Are cCheat Days And Cheat Meals Good For Weight Loss?
Fitness enthusiasts love cheat days. You stick to a strict eating plan for the entire week, but on one day you can eat what you want. Burgers, pizza, ice cream, chocolate, soft drinks, alcohol… sounds like fun, right?
Your diet can have a huge impact on your fitness goal, whether you are trying to lose weight or gain muscle. Are cheat days or refeeding days really beneficial if you’re trying to reach your fitness goals?
WHAT’S THE DIFFERENCE IN CHEAT MEALS FROM CHEAT DAYS
Decide how much money you’re willing to spend:
- Cheat Days: Pizza at breakfast, ice-cream for lunch and burgers and fries for dinner. You can eat anything you want on a cheat-day. This day is entirely up to you. Some people eat everything in sight. You could consume up to twice the calories you would on a typical day. Some people choose to increase their daily calories with high-calorie, healthy foods.
- Cheat Meals: A second option is cheat meals. You eat healthily for the entire day, but then you have a cheat meal where you indulge in foods that aren’t part of your diet.
PHYSICAL IMPACT OF CHEAT DAYS
In order to provide your body and brain with a break from a restrictive diet, you can have a cheat meal or day. Several studies show that athletes who alternate days of food restriction with higher food energy intake achieve their weight loss goals without relapsing.
The theory goes that cheat days boost metabolism because they increase leptin production. The body should burn more calories as a result. The effects of a heat day and a refeeding are still being investigated. Leptin, a peptide (consisting amino acid chains), is secreted from the fat cells in the body. It is believed that overeating can boost metabolism by 3-10%.
Having a cheat day too often can also put you behind in your fitness goals. You will not lose weight if you indulge in cheat days too frequently. You should only indulge in cheat days in moderation. Keep track of what you eat on those days to avoid losing fitness progress.
PSYCHOLOGICAL IMPACT OF CHEAT DAYS
The human mind can be affected by both positive and adverse effects of cheat days or refeeding days. Many people believe that cheat days are helpful in sticking to a diet. This makes it easier to control food cravings the rest of the time.
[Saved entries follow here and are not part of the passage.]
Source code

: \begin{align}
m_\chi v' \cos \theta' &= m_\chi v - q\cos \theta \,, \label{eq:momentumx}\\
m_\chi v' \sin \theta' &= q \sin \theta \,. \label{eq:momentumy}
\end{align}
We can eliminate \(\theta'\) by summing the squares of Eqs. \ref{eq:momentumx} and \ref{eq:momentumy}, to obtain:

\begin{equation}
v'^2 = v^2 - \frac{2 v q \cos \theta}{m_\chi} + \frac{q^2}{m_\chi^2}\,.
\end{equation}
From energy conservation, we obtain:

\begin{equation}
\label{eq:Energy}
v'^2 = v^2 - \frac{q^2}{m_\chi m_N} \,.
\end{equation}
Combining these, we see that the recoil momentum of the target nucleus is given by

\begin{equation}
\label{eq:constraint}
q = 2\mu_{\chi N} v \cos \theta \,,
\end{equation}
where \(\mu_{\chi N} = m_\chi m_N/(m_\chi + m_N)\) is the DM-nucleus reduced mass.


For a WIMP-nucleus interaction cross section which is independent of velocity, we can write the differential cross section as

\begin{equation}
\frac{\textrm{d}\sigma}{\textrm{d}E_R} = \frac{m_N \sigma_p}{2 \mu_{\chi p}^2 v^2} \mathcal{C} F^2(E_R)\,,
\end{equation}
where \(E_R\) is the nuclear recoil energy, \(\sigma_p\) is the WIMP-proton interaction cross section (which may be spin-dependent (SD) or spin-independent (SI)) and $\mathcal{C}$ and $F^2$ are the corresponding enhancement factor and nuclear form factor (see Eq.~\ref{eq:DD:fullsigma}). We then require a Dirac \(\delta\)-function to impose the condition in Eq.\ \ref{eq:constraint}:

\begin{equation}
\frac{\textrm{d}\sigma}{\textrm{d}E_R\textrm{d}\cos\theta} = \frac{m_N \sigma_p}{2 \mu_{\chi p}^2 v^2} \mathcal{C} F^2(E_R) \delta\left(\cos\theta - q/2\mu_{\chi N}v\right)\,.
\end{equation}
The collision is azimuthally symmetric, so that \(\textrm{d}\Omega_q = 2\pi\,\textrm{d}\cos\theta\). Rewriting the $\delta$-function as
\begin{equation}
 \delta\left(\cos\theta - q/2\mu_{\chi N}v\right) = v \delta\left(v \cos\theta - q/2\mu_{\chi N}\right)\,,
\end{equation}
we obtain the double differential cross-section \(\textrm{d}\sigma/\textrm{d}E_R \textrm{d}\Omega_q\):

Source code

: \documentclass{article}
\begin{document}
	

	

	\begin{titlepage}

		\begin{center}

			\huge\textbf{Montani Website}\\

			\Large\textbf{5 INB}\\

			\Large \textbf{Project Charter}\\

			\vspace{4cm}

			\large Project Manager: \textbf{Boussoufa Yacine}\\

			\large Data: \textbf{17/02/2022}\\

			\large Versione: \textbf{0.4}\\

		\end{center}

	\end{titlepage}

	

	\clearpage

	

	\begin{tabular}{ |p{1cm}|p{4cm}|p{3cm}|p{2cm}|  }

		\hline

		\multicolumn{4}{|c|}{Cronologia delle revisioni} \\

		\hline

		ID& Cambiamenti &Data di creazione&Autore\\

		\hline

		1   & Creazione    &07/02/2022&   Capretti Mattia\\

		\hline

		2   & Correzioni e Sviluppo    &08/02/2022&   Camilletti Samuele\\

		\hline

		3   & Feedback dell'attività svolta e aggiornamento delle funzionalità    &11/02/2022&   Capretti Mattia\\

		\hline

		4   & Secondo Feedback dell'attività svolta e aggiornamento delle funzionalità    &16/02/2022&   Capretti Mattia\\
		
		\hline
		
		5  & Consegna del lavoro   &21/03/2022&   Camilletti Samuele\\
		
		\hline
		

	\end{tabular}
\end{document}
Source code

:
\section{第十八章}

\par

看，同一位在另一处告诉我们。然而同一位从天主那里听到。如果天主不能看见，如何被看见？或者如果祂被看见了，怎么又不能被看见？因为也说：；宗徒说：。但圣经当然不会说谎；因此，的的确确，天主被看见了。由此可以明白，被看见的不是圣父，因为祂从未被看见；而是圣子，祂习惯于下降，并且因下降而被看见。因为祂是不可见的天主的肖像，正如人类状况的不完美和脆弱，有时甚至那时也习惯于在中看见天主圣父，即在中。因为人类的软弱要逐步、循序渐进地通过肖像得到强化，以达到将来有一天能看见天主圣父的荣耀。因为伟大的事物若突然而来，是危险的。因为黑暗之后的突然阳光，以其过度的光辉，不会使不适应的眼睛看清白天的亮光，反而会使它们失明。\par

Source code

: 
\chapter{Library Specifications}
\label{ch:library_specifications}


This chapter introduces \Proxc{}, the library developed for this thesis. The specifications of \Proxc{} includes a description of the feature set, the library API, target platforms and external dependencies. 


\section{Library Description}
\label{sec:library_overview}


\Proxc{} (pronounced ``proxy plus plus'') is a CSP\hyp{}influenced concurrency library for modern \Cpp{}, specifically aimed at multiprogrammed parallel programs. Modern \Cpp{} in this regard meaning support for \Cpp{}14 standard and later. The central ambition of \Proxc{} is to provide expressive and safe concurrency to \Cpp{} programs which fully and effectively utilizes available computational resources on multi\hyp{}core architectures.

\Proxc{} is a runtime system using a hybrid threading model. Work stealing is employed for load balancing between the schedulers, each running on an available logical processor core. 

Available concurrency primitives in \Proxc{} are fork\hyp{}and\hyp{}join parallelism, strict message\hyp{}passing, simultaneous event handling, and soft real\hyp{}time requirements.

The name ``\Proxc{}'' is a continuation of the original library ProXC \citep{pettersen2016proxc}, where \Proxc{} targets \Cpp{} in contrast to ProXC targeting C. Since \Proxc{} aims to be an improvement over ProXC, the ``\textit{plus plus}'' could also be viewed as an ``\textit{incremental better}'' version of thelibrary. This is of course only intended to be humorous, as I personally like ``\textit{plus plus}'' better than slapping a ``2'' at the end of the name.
Overeating may be harmful to some people. On their cheat days, they eat so much that they feel guilty afterward. They may only think about their next cheat-day, instead of thinking about healthy eating. This is a very unhealthy behavior that can lead to eating disorders.
SHOULD YOU CHEAT REGULARLY?
You can indulge yourself in something you have been craving every now and then. Even if you’re trying to lose weight, or working toward a fitness goal, there should be some room in your diet for occasional indulgences.
It is not recommended to schedule regular days where you eat whatever you want. You will feel guilty, bloated and possibly even sick at the end of a day after consuming several thousand calories. It doesn’t sound very fun, does it not?
In this situation, cheat meals would be a healthier option. Imagine you have a craving for pizza and you decide to indulge in a cheesy, greasy slice. A slice of pizza with cheese has about 300 calories. That’s not too bad, is it? What if you have a whole pie of pizza in front you, and you are tempted to consume four slices? Now you’re indulging in a 1,200-calorie meal.
This is not an awful treat that will prevent you from progressing. If you extend your cheat day to 12 hours and indulge in delicious treats, you can easily consume thousands of calories that you wouldn’t otherwise consume.
You should treat yourself with moderation, but still be aware of what you are eating. People with diabetes, high blood pressure, or high cholesterol should be extra cautious. Even small treats may have a negative impact on health.
KEEP A DIARY AND EXERCISE
Tracking your diet, especially macronutrients (carbs, proteins, and fats), can help you plan your cheat meals. This will allow you to enjoy your favorite foods while still working toward your fitness goals.
You can plan small treats with food tracking: for example, enter the ice cream you had tonight in your food journal first thing in morning. You can then adjust your diet to meet your goals without going overboard. Everything in moderation is the secret.
Keep an exercise journal to keep track of your progress in fitness and to celebrate your accomplishments. If we don’t pay attention, small victories can easily go unnoticed before reaching big goals. You can keep track of your progress and stay motivated by tracking your workouts. Track your workouts using the adidas running app or adidas training app.